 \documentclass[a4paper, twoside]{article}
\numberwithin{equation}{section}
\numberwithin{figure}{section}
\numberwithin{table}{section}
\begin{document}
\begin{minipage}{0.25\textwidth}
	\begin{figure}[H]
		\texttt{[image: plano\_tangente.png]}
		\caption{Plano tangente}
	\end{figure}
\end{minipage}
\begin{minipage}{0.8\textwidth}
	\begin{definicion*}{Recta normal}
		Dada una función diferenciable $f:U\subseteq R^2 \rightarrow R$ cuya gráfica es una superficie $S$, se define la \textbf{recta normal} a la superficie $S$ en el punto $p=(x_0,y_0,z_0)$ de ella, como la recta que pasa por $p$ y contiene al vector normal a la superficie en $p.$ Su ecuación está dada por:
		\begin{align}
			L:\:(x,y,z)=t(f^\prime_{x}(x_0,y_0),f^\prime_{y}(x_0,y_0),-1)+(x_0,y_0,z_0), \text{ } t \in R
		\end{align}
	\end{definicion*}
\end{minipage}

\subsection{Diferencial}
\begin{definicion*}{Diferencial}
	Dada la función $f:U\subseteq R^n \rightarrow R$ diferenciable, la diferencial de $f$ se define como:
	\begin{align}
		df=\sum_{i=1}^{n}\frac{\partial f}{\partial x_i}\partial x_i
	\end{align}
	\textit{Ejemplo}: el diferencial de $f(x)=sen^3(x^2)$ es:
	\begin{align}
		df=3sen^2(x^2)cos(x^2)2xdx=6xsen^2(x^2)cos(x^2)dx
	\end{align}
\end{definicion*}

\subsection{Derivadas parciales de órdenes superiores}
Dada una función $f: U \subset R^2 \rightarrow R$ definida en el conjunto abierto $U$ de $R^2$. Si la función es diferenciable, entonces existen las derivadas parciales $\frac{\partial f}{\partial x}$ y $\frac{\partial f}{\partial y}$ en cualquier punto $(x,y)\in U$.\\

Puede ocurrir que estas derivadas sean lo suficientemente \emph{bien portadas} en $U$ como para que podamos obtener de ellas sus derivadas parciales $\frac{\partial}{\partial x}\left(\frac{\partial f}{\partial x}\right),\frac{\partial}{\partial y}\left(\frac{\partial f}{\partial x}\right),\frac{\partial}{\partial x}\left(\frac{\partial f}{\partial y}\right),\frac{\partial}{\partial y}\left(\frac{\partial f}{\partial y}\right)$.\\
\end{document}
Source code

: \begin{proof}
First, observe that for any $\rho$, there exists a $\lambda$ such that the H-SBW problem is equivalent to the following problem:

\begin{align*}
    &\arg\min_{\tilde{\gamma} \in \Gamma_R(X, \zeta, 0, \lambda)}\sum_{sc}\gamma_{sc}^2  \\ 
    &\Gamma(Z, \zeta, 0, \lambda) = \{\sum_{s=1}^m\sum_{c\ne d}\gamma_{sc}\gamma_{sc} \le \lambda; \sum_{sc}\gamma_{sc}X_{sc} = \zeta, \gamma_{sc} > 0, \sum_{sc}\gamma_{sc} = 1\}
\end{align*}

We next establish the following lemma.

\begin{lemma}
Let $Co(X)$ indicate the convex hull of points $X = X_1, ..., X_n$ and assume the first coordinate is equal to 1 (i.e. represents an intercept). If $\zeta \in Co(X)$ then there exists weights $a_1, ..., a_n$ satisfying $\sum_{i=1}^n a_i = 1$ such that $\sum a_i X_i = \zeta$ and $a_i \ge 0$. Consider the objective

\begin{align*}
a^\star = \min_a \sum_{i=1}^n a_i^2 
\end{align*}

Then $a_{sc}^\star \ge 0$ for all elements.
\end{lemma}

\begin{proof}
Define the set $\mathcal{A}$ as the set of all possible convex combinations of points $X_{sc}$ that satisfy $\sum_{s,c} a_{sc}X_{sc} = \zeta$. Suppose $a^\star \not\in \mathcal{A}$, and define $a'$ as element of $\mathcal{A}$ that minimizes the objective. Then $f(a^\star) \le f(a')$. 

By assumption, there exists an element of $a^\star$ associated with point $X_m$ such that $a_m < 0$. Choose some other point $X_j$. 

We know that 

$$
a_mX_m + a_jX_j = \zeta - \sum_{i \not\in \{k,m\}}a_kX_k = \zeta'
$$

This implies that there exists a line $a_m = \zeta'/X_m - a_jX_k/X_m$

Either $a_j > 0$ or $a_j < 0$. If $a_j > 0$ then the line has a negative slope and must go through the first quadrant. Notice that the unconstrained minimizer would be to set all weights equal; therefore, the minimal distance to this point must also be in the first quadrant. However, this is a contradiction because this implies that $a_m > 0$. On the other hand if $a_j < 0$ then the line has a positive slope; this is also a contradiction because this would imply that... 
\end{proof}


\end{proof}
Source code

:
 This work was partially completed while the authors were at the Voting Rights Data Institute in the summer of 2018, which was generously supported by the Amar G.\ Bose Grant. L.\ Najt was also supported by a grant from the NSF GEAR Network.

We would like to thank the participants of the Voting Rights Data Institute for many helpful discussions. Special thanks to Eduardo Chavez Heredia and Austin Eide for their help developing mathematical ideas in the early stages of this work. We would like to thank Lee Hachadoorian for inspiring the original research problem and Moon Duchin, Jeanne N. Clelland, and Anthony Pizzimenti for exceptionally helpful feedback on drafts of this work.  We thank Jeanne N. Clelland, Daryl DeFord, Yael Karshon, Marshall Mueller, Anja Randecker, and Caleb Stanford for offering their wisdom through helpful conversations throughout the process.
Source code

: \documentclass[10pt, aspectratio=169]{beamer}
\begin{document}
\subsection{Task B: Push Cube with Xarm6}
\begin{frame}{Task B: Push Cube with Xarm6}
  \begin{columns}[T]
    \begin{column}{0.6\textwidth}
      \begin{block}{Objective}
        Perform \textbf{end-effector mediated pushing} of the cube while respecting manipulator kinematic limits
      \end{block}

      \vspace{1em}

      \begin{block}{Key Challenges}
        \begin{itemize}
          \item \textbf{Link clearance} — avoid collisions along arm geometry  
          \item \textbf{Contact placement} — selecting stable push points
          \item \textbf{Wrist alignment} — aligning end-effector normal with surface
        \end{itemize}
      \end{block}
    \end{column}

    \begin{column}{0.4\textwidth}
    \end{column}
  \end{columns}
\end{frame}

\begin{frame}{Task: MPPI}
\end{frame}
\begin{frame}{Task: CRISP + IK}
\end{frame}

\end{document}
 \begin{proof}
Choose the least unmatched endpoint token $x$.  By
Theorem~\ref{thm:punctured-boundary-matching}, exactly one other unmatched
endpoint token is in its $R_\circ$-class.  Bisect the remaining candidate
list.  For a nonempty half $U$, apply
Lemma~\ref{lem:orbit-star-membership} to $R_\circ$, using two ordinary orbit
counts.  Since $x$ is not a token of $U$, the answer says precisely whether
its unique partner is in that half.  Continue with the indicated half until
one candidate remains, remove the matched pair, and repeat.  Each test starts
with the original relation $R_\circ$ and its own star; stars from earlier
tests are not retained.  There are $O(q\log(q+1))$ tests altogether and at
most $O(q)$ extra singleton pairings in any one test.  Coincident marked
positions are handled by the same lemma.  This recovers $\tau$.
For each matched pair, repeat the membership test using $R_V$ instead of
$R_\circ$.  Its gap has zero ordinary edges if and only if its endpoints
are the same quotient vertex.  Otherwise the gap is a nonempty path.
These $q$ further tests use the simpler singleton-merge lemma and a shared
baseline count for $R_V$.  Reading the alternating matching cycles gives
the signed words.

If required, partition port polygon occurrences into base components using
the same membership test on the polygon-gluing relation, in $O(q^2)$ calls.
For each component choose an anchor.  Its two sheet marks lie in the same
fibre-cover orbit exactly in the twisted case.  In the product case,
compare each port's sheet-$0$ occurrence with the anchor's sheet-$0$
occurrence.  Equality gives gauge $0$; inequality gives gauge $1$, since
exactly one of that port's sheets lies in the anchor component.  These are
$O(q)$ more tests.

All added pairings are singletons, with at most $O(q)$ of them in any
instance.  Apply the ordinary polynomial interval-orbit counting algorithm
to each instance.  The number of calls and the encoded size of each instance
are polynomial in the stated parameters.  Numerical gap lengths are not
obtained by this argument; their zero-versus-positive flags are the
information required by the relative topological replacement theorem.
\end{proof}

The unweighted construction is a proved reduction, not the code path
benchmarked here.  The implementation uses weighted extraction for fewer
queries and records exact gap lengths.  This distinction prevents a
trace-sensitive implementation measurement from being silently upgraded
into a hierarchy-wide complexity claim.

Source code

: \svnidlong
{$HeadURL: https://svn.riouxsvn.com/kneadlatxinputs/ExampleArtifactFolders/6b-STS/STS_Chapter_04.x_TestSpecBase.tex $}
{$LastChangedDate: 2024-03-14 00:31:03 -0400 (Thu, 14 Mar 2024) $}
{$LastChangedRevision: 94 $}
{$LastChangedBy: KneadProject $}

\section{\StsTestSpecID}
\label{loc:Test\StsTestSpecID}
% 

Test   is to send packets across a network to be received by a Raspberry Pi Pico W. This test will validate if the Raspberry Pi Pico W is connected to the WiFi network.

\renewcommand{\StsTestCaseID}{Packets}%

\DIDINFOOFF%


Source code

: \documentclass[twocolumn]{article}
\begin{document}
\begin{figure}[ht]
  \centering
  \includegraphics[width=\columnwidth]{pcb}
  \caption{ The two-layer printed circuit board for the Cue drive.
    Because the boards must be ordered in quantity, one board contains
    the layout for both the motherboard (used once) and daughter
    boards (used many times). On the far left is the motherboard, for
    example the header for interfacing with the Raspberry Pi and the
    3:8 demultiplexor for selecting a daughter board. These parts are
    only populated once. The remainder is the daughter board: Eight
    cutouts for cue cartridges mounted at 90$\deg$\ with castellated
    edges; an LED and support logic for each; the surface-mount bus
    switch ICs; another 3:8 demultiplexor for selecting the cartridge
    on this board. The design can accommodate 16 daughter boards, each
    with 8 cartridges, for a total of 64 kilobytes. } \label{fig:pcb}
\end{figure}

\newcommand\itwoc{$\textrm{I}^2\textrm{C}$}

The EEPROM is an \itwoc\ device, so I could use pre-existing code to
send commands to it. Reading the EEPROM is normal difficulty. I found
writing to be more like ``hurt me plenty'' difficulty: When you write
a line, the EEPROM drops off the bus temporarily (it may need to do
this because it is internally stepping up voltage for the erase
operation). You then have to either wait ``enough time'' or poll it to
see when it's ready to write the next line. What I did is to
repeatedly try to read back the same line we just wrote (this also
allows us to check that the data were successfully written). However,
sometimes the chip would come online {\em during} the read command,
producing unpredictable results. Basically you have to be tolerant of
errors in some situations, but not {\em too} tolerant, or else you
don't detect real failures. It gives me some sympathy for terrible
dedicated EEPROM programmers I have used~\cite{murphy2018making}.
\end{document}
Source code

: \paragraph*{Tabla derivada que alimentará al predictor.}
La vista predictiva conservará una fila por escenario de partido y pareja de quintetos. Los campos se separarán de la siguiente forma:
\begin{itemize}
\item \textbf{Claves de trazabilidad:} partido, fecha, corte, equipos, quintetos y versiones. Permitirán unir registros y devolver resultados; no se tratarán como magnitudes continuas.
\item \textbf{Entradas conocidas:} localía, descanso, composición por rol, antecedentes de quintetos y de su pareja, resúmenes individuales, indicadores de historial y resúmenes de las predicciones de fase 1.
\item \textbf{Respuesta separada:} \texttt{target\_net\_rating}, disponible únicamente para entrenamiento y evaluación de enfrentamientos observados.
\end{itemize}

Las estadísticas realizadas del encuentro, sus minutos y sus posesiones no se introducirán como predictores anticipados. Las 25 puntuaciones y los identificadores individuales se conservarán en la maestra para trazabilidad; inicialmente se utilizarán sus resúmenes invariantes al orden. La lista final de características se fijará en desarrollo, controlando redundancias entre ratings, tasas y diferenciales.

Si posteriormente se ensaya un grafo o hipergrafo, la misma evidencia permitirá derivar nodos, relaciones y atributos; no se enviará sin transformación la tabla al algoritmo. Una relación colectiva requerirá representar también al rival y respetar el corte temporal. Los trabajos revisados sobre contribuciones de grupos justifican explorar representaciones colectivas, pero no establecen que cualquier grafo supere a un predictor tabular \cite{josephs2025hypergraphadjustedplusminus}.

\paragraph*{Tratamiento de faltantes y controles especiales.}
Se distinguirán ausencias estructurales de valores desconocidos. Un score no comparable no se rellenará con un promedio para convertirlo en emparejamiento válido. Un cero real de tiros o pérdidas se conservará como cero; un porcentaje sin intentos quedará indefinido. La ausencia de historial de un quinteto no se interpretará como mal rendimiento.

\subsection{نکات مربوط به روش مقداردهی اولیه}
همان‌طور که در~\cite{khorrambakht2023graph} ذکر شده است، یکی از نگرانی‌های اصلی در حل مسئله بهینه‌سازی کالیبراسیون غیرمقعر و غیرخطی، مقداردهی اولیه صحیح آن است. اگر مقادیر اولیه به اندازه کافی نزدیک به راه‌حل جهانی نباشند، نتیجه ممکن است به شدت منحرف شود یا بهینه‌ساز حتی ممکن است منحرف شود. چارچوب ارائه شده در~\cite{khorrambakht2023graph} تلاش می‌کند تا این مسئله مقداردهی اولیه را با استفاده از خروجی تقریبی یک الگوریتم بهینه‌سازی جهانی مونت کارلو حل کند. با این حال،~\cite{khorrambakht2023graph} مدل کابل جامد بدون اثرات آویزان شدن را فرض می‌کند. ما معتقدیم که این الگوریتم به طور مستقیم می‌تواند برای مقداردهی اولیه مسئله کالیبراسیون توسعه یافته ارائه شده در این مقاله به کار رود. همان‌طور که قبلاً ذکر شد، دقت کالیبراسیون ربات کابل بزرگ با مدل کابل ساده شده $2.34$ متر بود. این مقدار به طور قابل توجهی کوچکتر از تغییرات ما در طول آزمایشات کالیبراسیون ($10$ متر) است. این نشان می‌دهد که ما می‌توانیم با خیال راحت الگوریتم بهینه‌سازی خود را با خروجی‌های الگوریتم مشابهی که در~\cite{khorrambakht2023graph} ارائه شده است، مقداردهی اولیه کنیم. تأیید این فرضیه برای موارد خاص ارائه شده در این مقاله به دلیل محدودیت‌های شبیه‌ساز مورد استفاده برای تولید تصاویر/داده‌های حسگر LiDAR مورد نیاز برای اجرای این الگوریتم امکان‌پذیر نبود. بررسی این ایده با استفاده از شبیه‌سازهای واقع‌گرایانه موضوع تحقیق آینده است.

* **Your assignment**
Each line in the material with "selecting" in it must be reported.

* **Result of this task**
          \item \textbf{Contact placement} — selecting stable push points
    3:8 demultiplexor for selecting a daughter board. These parts are
    switch ICs; another 3:8 demultiplexor for selecting the cartridge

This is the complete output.